Nutrition may play key role in supporting brain health following traumatic brain injury

July 14, 2022
3 min read

Each year in the United States, an estimated 1.5 million Americans sustain a traumatic brain injury (TBI), and nearly a quarter-million people are hospitalized as a result. Often, full recovery can be challenging. However, experts say that a nutritionally dense diet may play an important role in achieving that goal.

While there is ongoing research linking nutrition to recovery from moderate-tosevere TBI, less is known about its impact on mild TBI (mTBI). “There is still so much we’re learning,” says Natalie Gavi, MS, RD, a neurology dietician with the UCLA Steve Tisch BrainSPORT Program. “We don’t yet have a solid understanding of the role nutrition has in healing mTBI; therefore, a lot of the interventions are focused on symptom management.”

The Mediterranean diet is one of the more popular nutritional approaches linked to promoting brain health after a TBI.

The Mediterranean diet — consisting of moderate portions of lean meat and dairy products and larger portions of fresh fruits and vegetables, whole grains, legumes, nuts, fish and olive oil — is one of the more popular nutritional approaches linked to promoting brain health after a TBI. “As far as the research shows, that style of eating has been demonstrated to be the most beneficial in terms of supporting brain health,” Gavi says.

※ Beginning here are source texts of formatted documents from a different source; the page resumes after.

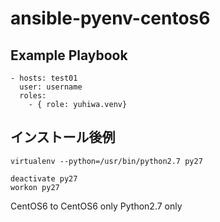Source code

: # ansible-pyenv-centos6

## Example Playbook

```
- hosts: test01
  user: username
  roles:
    - { role: yuhiwa.venv}
```

## インストール後例

```
virtualenv --python=/usr/bin/python2.7 py27

deactivate py27
workon py27
```


CentOS6 to CentOS6 only
Python2.7 only


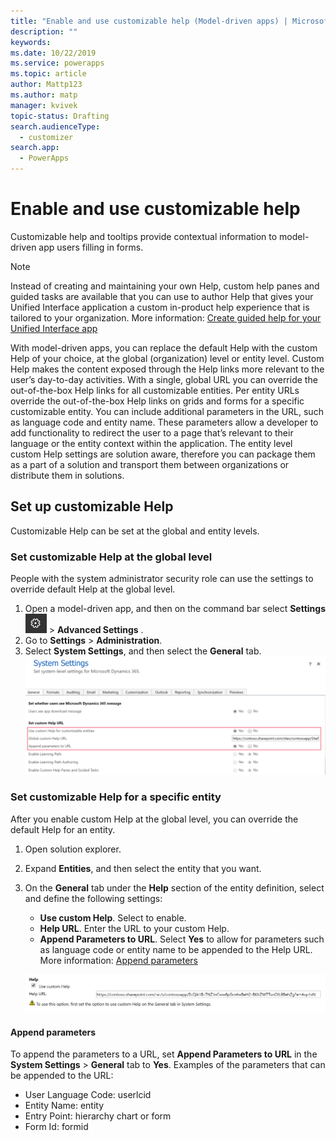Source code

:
 ```yaml
---
title: "Enable and use customizable help (Model-driven apps) | MicrosoftDocs"
description: ""
keywords: 
ms.date: 10/22/2019
ms.service: powerapps
ms.topic: article
author: Mattp123
ms.author: matp
manager: kvivek
topic-status: Drafting
search.audienceType: 
  - customizer
search.app: 
  - PowerApps
---
```


# Enable and use customizable help
Customizable help and tooltips provide contextual information to model-driven app users filling in forms. 

> [!NOTE]
> Instead of creating and maintaining your own Help, custom help panes and guided tasks are available that you can use to author Help that gives your Unified Interface application a custom in-product help experience that is tailored to your organization. More information: [Create guided help for your Unified Interface app](../common-data-service/create-custom-help-pages.md)

With model-driven apps, you can replace the default Help with the custom Help of your choice, at the global (organization) level or entity level. Custom Help makes the content exposed through the Help links more relevant to the user’s day-to-day activities. With a single, global URL you can override the out-of-the-box Help links for all customizable entities. Per entity URLs override the out-of-the-box Help links on grids and forms for a specific customizable entity. You can include additional parameters in the URL, such as language code and entity name. These parameters allow a developer to add functionality to redirect the user to a page that’s relevant to their language or the entity context within the application. The entity level custom Help settings are solution aware, therefore you can package them as a part of a solution and transport them between organizations or distribute them in solutions. 

## Set up customizable Help
Customizable Help can be set at the global and entity levels. 

### Set customizable Help at the global level
People with the system administrator security role can use the settings to override default Help at the global level. 
1. Open a model-driven app, and then on the command bar select **Settings** ![Settings](../model-driven-apps/media/powerapps-gear.png) > **Advanced  Settings** .
2. Go to **Settings** > **Administration**.
3. Select **System Settings**, and then select the **General** tab.
    ![Customizable help global setting](media/customizable-help-global-setting.png)

### Set customizable Help for a specific entity
After you enable custom Help at the global level, you can override the default Help for an entity. 

1. Open solution explorer.
2. Expand **Entities**, and then select the entity that you want. 
3. On the **General** tab under the **Help** section of the entity definition, select and define the following settings: 
     - **Use custom Help**. Select to enable.  
     - **Help URL**. Enter the URL to your custom Help. 
     - **Append Parameters to URL**. Select **Yes** to allow for parameters such as language code or entity name to be appended to the Help URL. More information: [Append parameters](#append-parameters)  

    ![Customizable help entity setting](media/customizable-help-entity-setting.png)

#### Append parameters
To append the parameters to a URL, set **Append Parameters to URL** in the **System Settings** > **General** tab to **Yes**. Examples of the parameters that can be appended to the URL:

- User Language Code: userlcid
- Entity Name: entity
- Entry Point: hierarchy chart or form
- Form Id: formid

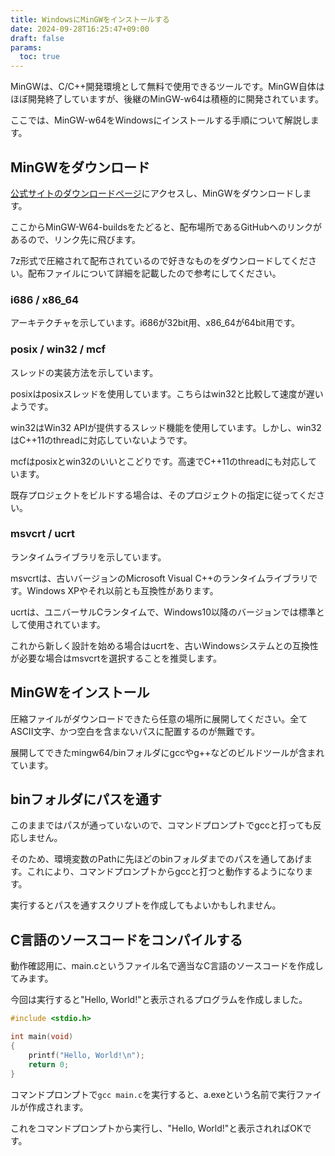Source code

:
 ```yaml
---
title: WindowsにMinGWをインストールする
date: 2024-09-28T16:25:47+09:00
draft: false
params:
  toc: true
---
```


MinGWは、C/C++開発環境として無料で使用できるツールです。MinGW自体はほぼ開発終了していますが、後継のMinGW-w64は積極的に開発されています。

ここでは、MinGW-w64をWindowsにインストールする手順について解説します。

## MinGWをダウンロード

[公式サイトのダウンロードページ](https://www.mingw-w64.org/downloads/)にアクセスし、MinGWをダウンロードします。

ここからMinGW-W64-buildsをたどると、配布場所であるGitHubへのリンクがあるので、リンク先に飛びます。

7z形式で圧縮されて配布されているので好きなものをダウンロードしてください。配布ファイルについて詳細を記載したので参考にしてください。

### i686 / x86_64

アーキテクチャを示しています。i686が32bit用、x86_64が64bit用です。

### posix / win32 / mcf

スレッドの実装方法を示しています。

posixはposixスレッドを使用しています。こちらはwin32と比較して速度が遅いようです。

win32はWin32 APIが提供するスレッド機能を使用しています。しかし、win32はC++11のthreadに対応していないようです。

mcfはposixとwin32のいいとこどりです。高速でC++11のthreadにも対応しています。

既存プロジェクトをビルドする場合は、そのプロジェクトの指定に従ってください。

### msvcrt / ucrt

ランタイムライブラリを示しています。

msvcrtは、古いバージョンのMicrosoft Visual C++のランタイムライブラリです。Windows XPやそれ以前とも互換性があります。

ucrtは、ユニバーサルCランタイムで、Windows10以降のバージョンでは標準として使用されています。

これから新しく設計を始める場合はucrtを、古いWindowsシステムとの互換性が必要な場合はmsvcrtを選択することを推奨します。

## MinGWをインストール

圧縮ファイルがダウンロードできたら任意の場所に展開してください。全てASCII文字、かつ空白を含まないパスに配置するのが無難です。

展開してできたmingw64/binフォルダにgccやg++などのビルドツールが含まれています。

## binフォルダにパスを通す

このままではパスが通っていないので、コマンドプロンプトでgccと打っても反応しません。

そのため、環境変数のPathに先ほどのbinフォルダまでのパスを通してあげます。これにより、コマンドプロンプトからgccと打つと動作するようになります。

実行するとパスを通すスクリプトを作成してもよいかもしれません。

## C言語のソースコードをコンパイルする

動作確認用に、main.cというファイル名で適当なC言語のソースコードを作成してみます。

今回は実行すると"Hello, World!"と表示されるプログラムを作成しました。

```c
#include <stdio.h>

int main(void)
{
    printf("Hello, World!\n");
    return 0;
}
```

コマンドプロンプトで`gcc main.c`を実行すると、a.exeという名前で実行ファイルが作成されます。

これをコマンドプロンプトから実行し、"Hello, World!"と表示されればOKです。
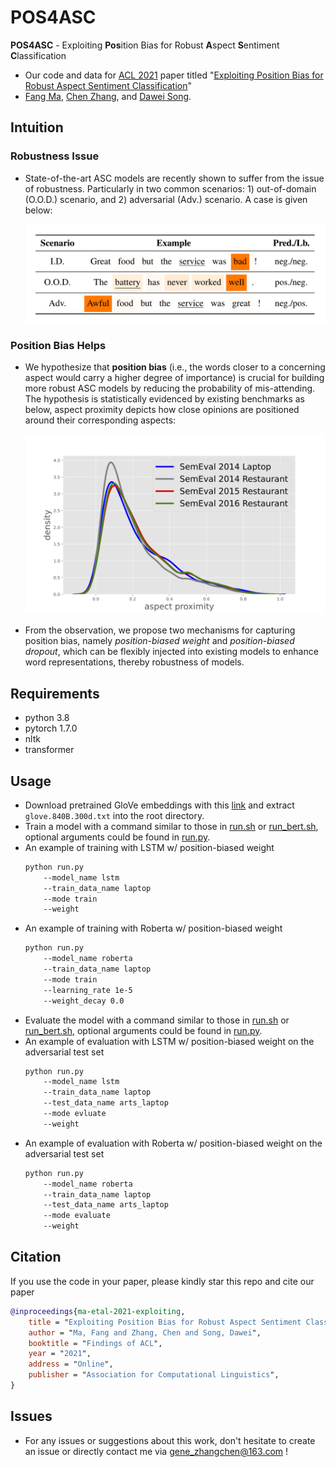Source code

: # POS4ASC

**POS4ASC** - Exploiting **Pos**ition Bias for Robust **A**spect **S**entiment **C**lassification
* Our code and data for [ACL 2021](https://2021.aclweb.org/) paper titled "[Exploiting Position Bias for Robust Aspect Sentiment Classification](https://arxiv.org/abs/xxxx)" 
* [Fang Ma](https://github.com/BD-MF), [Chen Zhang](https://genezc.github.io), and [Dawei Song](http://cs.bit.edu.cn/szdw/jsml/js/sdw/index.htm).

## Intuition

### Robustness Issue

* State-of-the-art ASC models are recently shown to suffer from the issue of robustness. Particularly in two common scenarios: 1) out-of-domain (O.O.D.) scenario, and 2) adversarial (Adv.) scenario. A case is given below:

    <img src="./assets/case.png" width="520" alt="case" align=center/>

### Position Bias Helps

* We hypothesize that **position bias** (i.e., the words closer to a concerning aspect would carry a higher degree of importance) is crucial for building more robust ASC models by reducing the probability of mis-attending. The hypothesis is statistically evidenced by existing benchmarks as below, aspect proximity depicts how close opinions are positioned around their corresponding aspects:

    <img src="./assets/proximity.png" width="520" alt="proximity" align=center/>

* From the observation, we propose two mechanisms for capturing position bias, namely *position-biased weight* and *position-biased dropout*, which can be flexibly injected into existing models to enhance word representations, thereby robustness of models.

## Requirements

* python 3.8
* pytorch 1.7.0
* nltk
* transformer

## Usage

* Download pretrained GloVe embeddings with this [link](http://nlp.stanford.edu/data/wordvecs/glove.840B.300d.zip) and extract `glove.840B.300d.txt` into the root directory.
* Train a model with a command similar to those in [run.sh](./run.sh) or [run_bert.sh](./run_bert.sh), optional arguments could be found in [run.py](./run.py). 
* An example of training with LSTM w/ position-biased weight 
    ```bash
    python run.py 
        --model_name lstm 
        --train_data_name laptop 
        --mode train 
        --weight
    ```
* An example of training with Roberta w/ position-biased weight
    ```bash
    python run.py 
        --model_name roberta 
        --train_data_name laptop 
        --mode train 
        --learning_rate 1e-5 
        --weight_decay 0.0
    ```
* Evaluate the model with a command similar to those in [run.sh](./run.sh) or [run_bert.sh](./run_bert.sh), optional arguments could be found in [run.py](./run.py). 
* An example of evaluation with LSTM w/ position-biased weight on the adversarial test set 
    ```bash
    python run.py 
        --model_name lstm 
        --train_data_name laptop 
        --test_data_name arts_laptop 
        --mode evluate
        --weight
    ```
* An example of evaluation with Roberta w/ position-biased weight on the adversarial test set 
    ```bash
    python run.py 
        --model_name roberta 
        --train_data_name laptop 
        --test_data_name arts_laptop 
        --mode evaluate 
        --weight
    ```

## Citation

If you use the code in your paper, please kindly star this repo and cite our paper

```bibtex
@inproceedings{ma-etal-2021-exploiting, 
    title = "Exploiting Position Bias for Robust Aspect Sentiment Classification", 
    author = "Ma, Fang and Zhang, Chen and Song, Dawei", 
    booktitle = "Findings of ACL",
    year = "2021", 
    address = "Online", 
    publisher = "Association for Computational Linguistics",
} 
```

## Issues

* For any issues or suggestions about this work, don't hesitate to create an issue or directly contact me via [gene_zhangchen@163.com](mailto:gene_zhangchen@163.com) !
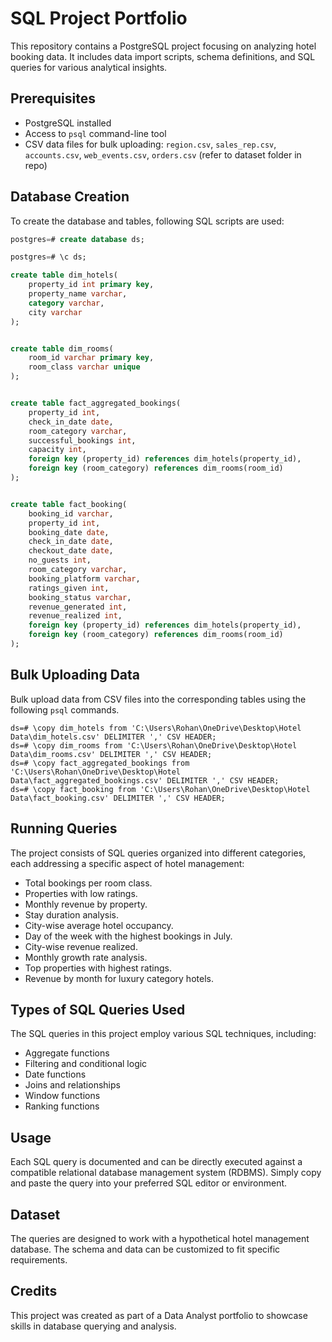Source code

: # SQL Project Portfolio
This repository contains a PostgreSQL project focusing on analyzing hotel booking data. It includes data import scripts, schema definitions, and SQL queries for various analytical insights.

## Prerequisites

- PostgreSQL installed
- Access to `psql` command-line tool
- CSV data files for bulk uploading: `region.csv`, `sales_rep.csv`, `accounts.csv`, `web_events.csv`, `orders.csv` (refer to dataset folder in repo)


## Database Creation

To create the database and tables, following SQL scripts are used:

```sql
postgres=# create database ds;

postgres=# \c ds;

create table dim_hotels(
    property_id int primary key,
    property_name varchar,
    category varchar,
    city varchar
);


create table dim_rooms(
    room_id varchar primary key,
    room_class varchar unique
);


create table fact_aggregated_bookings(
    property_id int,
    check_in_date date,
    room_category varchar,
    successful_bookings int,
    capacity int,
    foreign key (property_id) references dim_hotels(property_id),
    foreign key (room_category) references dim_rooms(room_id)
);


create table fact_booking(
    booking_id varchar,
    property_id int,
    booking_date date,
    check_in_date date,
    checkout_date date,
    no_guests int,
    room_category varchar,
    booking_platform varchar,
    ratings_given int,
    booking_status varchar,
    revenue_generated int,
    revenue_realized int,
    foreign key (property_id) references dim_hotels(property_id),
    foreign key (room_category) references dim_rooms(room_id)
);
```

## Bulk Uploading Data

Bulk upload data from CSV files into the corresponding tables using the following `psql` commands.

```
ds=# \copy dim_hotels from 'C:\Users\Rohan\OneDrive\Desktop\Hotel Data\dim_hotels.csv' DELIMITER ',' CSV HEADER;
ds=# \copy dim_rooms from 'C:\Users\Rohan\OneDrive\Desktop\Hotel Data\dim_rooms.csv' DELIMITER ',' CSV HEADER;
ds=# \copy fact_aggregated_bookings from 'C:\Users\Rohan\OneDrive\Desktop\Hotel Data\fact_aggregated_bookings.csv' DELIMITER ',' CSV HEADER;
ds=# \copy fact_booking from 'C:\Users\Rohan\OneDrive\Desktop\Hotel Data\fact_booking.csv' DELIMITER ',' CSV HEADER;
```


## Running Queries
The project consists of SQL queries organized into different categories, each addressing a specific aspect of hotel management:

* Total bookings per room class.
* Properties with low ratings.
* Monthly revenue by property.
* Stay duration analysis.
* City-wise average hotel occupancy.
* Day of the week with the highest bookings in July.
* City-wise revenue realized.
* Monthly growth rate analysis.
* Top properties with highest ratings.
* Revenue by month for luxury category hotels.

## Types of SQL Queries Used
The SQL queries in this project employ various SQL techniques, including:

* Aggregate functions
* Filtering and conditional logic
* Date functions
* Joins and relationships
* Window functions
* Ranking functions

## Usage
Each SQL query is documented and can be directly executed against a compatible relational database management system (RDBMS). Simply copy and paste the query into your preferred SQL editor or environment.

## Dataset
The queries are designed to work with a hypothetical hotel management database. The schema and data can be customized to fit specific requirements.

## Credits
This project was created as part of a Data Analyst portfolio to showcase skills in database querying and analysis.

Such a diet can be rich in omega-3 fatty acids, which have proven beneficial to brain health. However, consuming the proper source of omega-3s is equally important. “There are different types of omega-3s,” Gavi says. “Omega-3s from fatty fish are great for the brain.” For people who can’t or prefer not to eat seafood, Gavi recommends supplements that include DHA from microalgae, the food that fish eat, to get the brain-specific omega-3s.

Adding antioxidant-rich fruits, such as blueberries or pomegranates, to one’s diet also can help improve cognitive functions. Gavi says it is important to consume antioxidants from multiple sources. The colors in each fruit and vegetable represent different antioxidants and polyphenols, which all play different roles in the body. “The blue from blueberries is going to provide a different benefit than the red in pomegranates, cherries and strawberries,” Gavi says.

As with many treatments for medical conditions, diets for patients recovering from TBI should be individualized.

While foods such as those that are part of the Mediterranean diet have been shown to be beneficial, there are other categories of comestibles that are best avoided while recovering from a brain injury. These include alcohol, sugary drinks, fried foods, red meat, butter and cheese, and a variety of baked goods, such as cakes and donuts.

Understanding the brain-gut interaction also is important in relation to brain function and nutrition, Gavi says. “We’re learning so much about brain-gut interactions and the role the microbiome has on brain health,” she says. To capitalize on that, Gavi encourages patients to identify fermented foods they enjoy and incorporate them into their diet to promote diversity in the gut microbiota. She also recommended adding certain prebiotic foods to the diet, such as onions and bananas.

She says it is important for patients recovering from TBI to eat regularly, every four to five hours. “A lot of mTBI patients, especially athletes who are removed from their sport, sometimes go from eating on a schedule to not eating as much or not eating at all,” Gavi says. “Their eating schedule is thrown off, so I help them get back to recognizing their cues on when it’s time to eat.”